▼
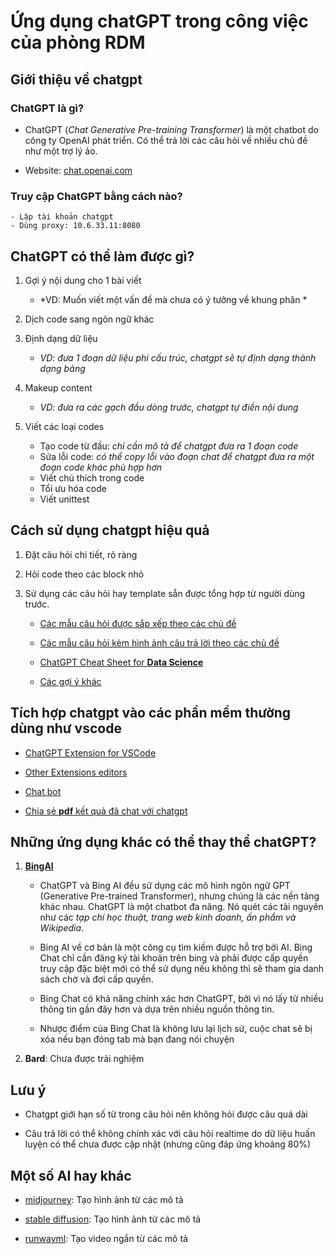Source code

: # Ứng dụng chatGPT trong công việc của phòng RDM

## Giới thiệu về chatgpt

### ChatGPT là gì?

- ChatGPT (*Chat Generative Pre-training Transformer*) là một chatbot do công ty OpenAI phát triển. Có thể trả lời các câu hỏi về nhiều chủ đề như một trợ lý ảo.

- Website: [chat.openai.com](chat.openai.com/)

### Truy cập ChatGPT bằng cách nào?

    - Lập tài khoản chatgpt
    - Dùng proxy: 10.6.33.11:8080

## ChatGPT có thể làm được gì?

1. Gợi ý nội dung cho 1 bài viết

    - *VD: Muốn viết một vấn đề mà chưa có ý tưởng về khung phân *

1. Dịch code sang ngôn ngữ khác

1. Định dạng dữ liệu

    - *VD: đưa 1 đoạn dữ liệu phi cấu trúc, chatgpt sẽ tự định dạng thành dạng bảng*

1. Makeup content

    - *VD: đưa ra các gạch đầu dòng trước, chatgpt tự điền nội dung*

1. Viết các loại codes

    - Tạo code từ đầu: *chỉ cần mô tả để chatgpt đưa ra 1 đoạn code*
    - Sửa lỗi code: *có thể copy lỗi vào đoạn chat để chatgpt đưa ra một đoạn code khác phù hợp hơn*
    - Viết chú thích trong code
    - Tổi ưu hóa code
    - Viết unittest 


## Cách sử dụng chatgpt hiệu quả

1. Đặt câu hỏi chi tiết, rõ ràng

1. Hỏi code theo các block nhỏ

1. Sử dụng các câu hỏi hay template sẵn được tổng hợp từ người dùng trước.

    - [Các mẫu câu hỏi được sắp xếp theo các chủ đề](https://www.awesomegptprompts.com/) 

    - [Các mẫu câu hỏi kèm hình ảnh câu trả lời theo các chủ đề](https://github.com/shoaibahmed/awesome-ChatGPT)

    - [ChatGPT Cheat Sheet for **Data Science**](https://www.datacamp.com/cheat-sheet/chatgpt-cheat-sheet-data-science)

    - [Các gợi ý khác](https://github.com/travistangvh/ChatGPT-Data-Science-Prompts)


## Tích hợp chatgpt vào các phần mềm thường dùng như vscode

- [ChatGPT Extension for VSCode](https://github.com/mpociot/chatgpt-vscode)

- [Other Extensions editors](https://github.com/Kamigami55/awesome-chatgpt#editors)

- [Chat bot](https://github.com/Kamigami55/awesome-chatgpt#chatbots)

- [Chia sẻ **pdf** kết quả đã chat với chatgpt](https://github.com/liady/ChatGPT-pdf)


## Những ứng dụng khác có thể thay thể chatGPT?

1. [**BingAI**](https://www.bing.com)

   - ChatGPT và Bing AI đều sử dụng các mô hình ngôn ngữ GPT (Generative Pre-trained Transformer), nhưng chúng là các nền tảng khác nhau. ChatGPT là một chatbot đa năng. Nó quét các tài nguyên như các *tạp chí học thuật, trang web kinh doanh, ấn phẩm và Wikipedia*.

    - Bing AI về cơ bản là một công cụ tìm kiếm được hỗ trợ bởi AI. Bing Chat chỉ cần đăng ký tài khoản trên bing và phải được cấp quyền truy cập đặc biệt mới có thể sử dụng nếu không thì sẽ tham gia danh sách chờ và đợi cấp quyền.

    - Bing Chat có khả năng chính xác hơn ChatGPT, bởi vì nó lấy từ nhiều thông tin gần đây hơn và dựa trên nhiều nguồn thông tin.

    - Nhược điểm của Bing Chat là không lưu lại lịch sử, cuộc chat sẽ bị xóa nếu bạn đóng tab mà bạn đang nói chuyện

1. **Bard**: Chưa được trải nghiệm

## Lưu ý

- Chatgpt giới hạn số từ trong câu hỏi nên không hỏi được câu quá dài

- Câu trả lời có thể không chính xác với câu hỏi realtime do dữ liệu huấn luyện có thể chưa được cập nhật (nhưng cũng đáp ứng khoảng 80%)

## Một số AI hay khác

- [midjourney](https://www.midjourney.com): Tạo hình ảnh từ các mô tả

- [stable diffusion](https://stablediffusionweb.com/): Tạo hình ảnh từ các mô tả
- [runwayml](https://runwayml.com/): Tạo video ngắn từ các mô tả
▲
PROBLEM DETAILS ::
A faithful, word-for-word copy of the data is needed; the pictures should not appear in it.

OUTPUT OF THE EXERCISE ::
Source code

: # Ứng dụng chatGPT trong công việc của phòng RDM

## Giới thiệu về chatgpt

### ChatGPT là gì?

- ChatGPT (*Chat Generative Pre-training Transformer*) là một chatbot do công ty OpenAI phát triển. Có thể trả lời các câu hỏi về nhiều chủ đề như một trợ lý ảo.

- Website: [chat.openai.com](chat.openai.com/)

### Truy cập ChatGPT bằng cách nào?

    - Lập tài khoản chatgpt
    - Dùng proxy: 10.6.33.11:8080

## ChatGPT có thể làm được gì?

1. Gợi ý nội dung cho 1 bài viết

    - *VD: Muốn viết một vấn đề mà chưa có ý tưởng về khung phân *

1. Dịch code sang ngôn ngữ khác

1. Định dạng dữ liệu

    - *VD: đưa 1 đoạn dữ liệu phi cấu trúc, chatgpt sẽ tự định dạng thành dạng bảng*

1. Makeup content

    - *VD: đưa ra các gạch đầu dòng trước, chatgpt tự điền nội dung*

1. Viết các loại codes

    - Tạo code từ đầu: *chỉ cần mô tả để chatgpt đưa ra 1 đoạn code*
    - Sửa lỗi code: *có thể copy lỗi vào đoạn chat để chatgpt đưa ra một đoạn code khác phù hợp hơn*
    - Viết chú thích trong code
    - Tổi ưu hóa code
    - Viết unittest 


## Cách sử dụng chatgpt hiệu quả

1. Đặt câu hỏi chi tiết, rõ ràng

1. Hỏi code theo các block nhỏ

1. Sử dụng các câu hỏi hay template sẵn được tổng hợp từ người dùng trước.

    - [Các mẫu câu hỏi được sắp xếp theo các chủ đề](https://www.awesomegptprompts.com/) 

    - [Các mẫu câu hỏi kèm hình ảnh câu trả lời theo các chủ đề](https://github.com/shoaibahmed/awesome-ChatGPT)

    - [ChatGPT Cheat Sheet for **Data Science**](https://www.datacamp.com/cheat-sheet/chatgpt-cheat-sheet-data-science)

    - [Các gợi ý khác](https://github.com/travistangvh/ChatGPT-Data-Science-Prompts)


## Tích hợp chatgpt vào các phần mềm thường dùng như vscode

- [ChatGPT Extension for VSCode](https://github.com/mpociot/chatgpt-vscode)

- [Other Extensions editors](https://github.com/Kamigami55/awesome-chatgpt#editors)

- [Chat bot](https://github.com/Kamigami55/awesome-chatgpt#chatbots)

- [Chia sẻ **pdf** kết quả đã chat với chatgpt](https://github.com/liady/ChatGPT-pdf)


## Những ứng dụng khác có thể thay thể chatGPT?

1. [**BingAI**](https://www.bing.com)

   - ChatGPT và Bing AI đều sử dụng các mô hình ngôn ngữ GPT (Generative Pre-trained Transformer), nhưng chúng là các nền tảng khác nhau. ChatGPT là một chatbot đa năng. Nó quét các tài nguyên như các *tạp chí học thuật, trang web kinh doanh, ấn phẩm và Wikipedia*.

    - Bing AI về cơ bản là một công cụ tìm kiếm được hỗ trợ bởi AI. Bing Chat chỉ cần đăng ký tài khoản trên bing và phải được cấp quyền truy cập đặc biệt mới có thể sử dụng nếu không thì sẽ tham gia danh sách chờ và đợi cấp quyền.

    - Bing Chat có khả năng chính xác hơn ChatGPT, bởi vì nó lấy từ nhiều thông tin gần đây hơn và dựa trên nhiều nguồn thông tin.

    - Nhược điểm của Bing Chat là không lưu lại lịch sử, cuộc chat sẽ bị xóa nếu bạn đóng tab mà bạn đang nói chuyện

1. **Bard**: Chưa được trải nghiệm

## Lưu ý

- Chatgpt giới hạn số từ trong câu hỏi nên không hỏi được câu quá dài

- Câu trả lời có thể không chính xác với câu hỏi realtime do dữ liệu huấn luyện có thể chưa được cập nhật (nhưng cũng đáp ứng khoảng 80%)

## Một số AI hay khác

- [midjourney](https://www.midjourney.com): Tạo hình ảnh từ các mô tả

- [stable diffusion](https://stablediffusionweb.com/): Tạo hình ảnh từ các mô tả
- [runwayml](https://runwayml.com/): Tạo video ngắn từ các mô tả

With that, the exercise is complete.